Task: Write out the lines from the top of the material through the line with "In the previous", exactly and with nothing added.

Source material:
+--

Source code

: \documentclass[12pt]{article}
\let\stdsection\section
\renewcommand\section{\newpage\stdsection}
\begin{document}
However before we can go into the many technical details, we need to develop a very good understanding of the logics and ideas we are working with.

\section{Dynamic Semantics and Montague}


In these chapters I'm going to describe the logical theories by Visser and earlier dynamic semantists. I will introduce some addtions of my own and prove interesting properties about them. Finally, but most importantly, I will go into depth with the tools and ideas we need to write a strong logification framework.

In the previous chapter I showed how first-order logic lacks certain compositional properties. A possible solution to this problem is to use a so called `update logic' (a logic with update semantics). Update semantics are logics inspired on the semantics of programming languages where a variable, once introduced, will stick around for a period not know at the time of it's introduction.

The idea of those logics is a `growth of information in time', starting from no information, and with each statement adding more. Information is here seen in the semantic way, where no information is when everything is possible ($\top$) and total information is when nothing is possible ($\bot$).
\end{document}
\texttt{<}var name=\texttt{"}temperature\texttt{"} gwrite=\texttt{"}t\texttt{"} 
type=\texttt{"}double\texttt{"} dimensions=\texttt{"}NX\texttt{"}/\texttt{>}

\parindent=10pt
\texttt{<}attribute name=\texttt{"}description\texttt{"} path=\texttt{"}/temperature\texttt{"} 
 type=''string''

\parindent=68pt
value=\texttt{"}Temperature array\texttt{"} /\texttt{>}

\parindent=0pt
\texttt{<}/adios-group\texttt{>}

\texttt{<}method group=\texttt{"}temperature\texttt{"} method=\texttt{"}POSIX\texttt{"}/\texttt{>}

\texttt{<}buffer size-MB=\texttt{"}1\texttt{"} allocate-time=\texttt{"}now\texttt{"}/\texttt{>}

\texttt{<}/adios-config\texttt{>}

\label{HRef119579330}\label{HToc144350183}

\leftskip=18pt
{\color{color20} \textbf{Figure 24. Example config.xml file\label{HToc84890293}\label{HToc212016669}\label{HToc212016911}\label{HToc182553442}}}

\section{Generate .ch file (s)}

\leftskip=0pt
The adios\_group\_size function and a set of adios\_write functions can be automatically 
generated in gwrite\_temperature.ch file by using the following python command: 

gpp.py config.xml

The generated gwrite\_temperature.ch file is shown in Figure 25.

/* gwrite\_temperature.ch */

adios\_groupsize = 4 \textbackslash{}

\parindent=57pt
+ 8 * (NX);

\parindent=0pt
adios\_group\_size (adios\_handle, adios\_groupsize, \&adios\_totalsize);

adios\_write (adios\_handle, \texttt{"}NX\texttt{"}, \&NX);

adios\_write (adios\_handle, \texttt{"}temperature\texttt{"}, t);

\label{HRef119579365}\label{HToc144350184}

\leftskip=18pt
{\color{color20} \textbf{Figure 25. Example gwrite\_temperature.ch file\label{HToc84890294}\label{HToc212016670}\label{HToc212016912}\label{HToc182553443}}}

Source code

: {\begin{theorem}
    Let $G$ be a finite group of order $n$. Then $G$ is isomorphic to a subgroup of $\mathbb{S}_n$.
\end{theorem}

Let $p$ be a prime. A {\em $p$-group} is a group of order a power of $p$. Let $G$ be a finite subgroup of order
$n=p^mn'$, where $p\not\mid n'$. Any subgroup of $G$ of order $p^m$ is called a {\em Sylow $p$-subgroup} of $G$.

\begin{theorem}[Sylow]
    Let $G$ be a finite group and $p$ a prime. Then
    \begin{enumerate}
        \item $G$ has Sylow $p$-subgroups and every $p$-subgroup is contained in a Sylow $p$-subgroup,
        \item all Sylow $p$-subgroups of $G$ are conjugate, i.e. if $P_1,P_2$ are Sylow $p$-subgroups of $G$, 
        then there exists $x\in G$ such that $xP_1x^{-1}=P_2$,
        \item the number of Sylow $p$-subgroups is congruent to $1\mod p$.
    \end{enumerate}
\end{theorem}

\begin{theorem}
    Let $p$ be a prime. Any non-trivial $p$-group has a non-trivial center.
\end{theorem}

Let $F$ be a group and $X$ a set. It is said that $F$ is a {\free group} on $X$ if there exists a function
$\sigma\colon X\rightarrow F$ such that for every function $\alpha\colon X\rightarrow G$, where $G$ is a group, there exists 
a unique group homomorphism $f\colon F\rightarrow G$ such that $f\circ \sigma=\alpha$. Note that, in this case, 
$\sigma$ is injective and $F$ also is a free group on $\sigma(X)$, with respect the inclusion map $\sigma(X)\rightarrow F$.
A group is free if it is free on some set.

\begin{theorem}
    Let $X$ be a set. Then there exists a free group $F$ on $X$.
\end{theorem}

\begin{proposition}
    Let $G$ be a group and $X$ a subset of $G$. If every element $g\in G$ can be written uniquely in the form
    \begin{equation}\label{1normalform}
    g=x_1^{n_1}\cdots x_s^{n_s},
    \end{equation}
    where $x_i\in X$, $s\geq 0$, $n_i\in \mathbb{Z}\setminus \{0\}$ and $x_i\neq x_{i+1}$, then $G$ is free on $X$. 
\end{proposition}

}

+--

Your response:
Source code

: \documentclass[12pt]{article}
\let\stdsection\section
\renewcommand\section{\newpage\stdsection}
\begin{document}
However before we can go into the many technical details, we need to develop a very good understanding of the logics and ideas we are working with.

\section{Dynamic Semantics and Montague}


In these chapters I'm going to describe the logical theories by Visser and earlier dynamic semantists. I will introduce some addtions of my own and prove interesting properties about them. Finally, but most importantly, I will go into depth with the tools and ideas we need to write a strong logification framework.

In the previous chapter I showed how first-order logic lacks certain compositional properties. A possible solution to this problem is to use a so called `update logic' (a logic with update semantics). Update semantics are logics inspired on the semantics of programming languages where a variable, once introduced, will stick around for a period not know at the time of it's introduction.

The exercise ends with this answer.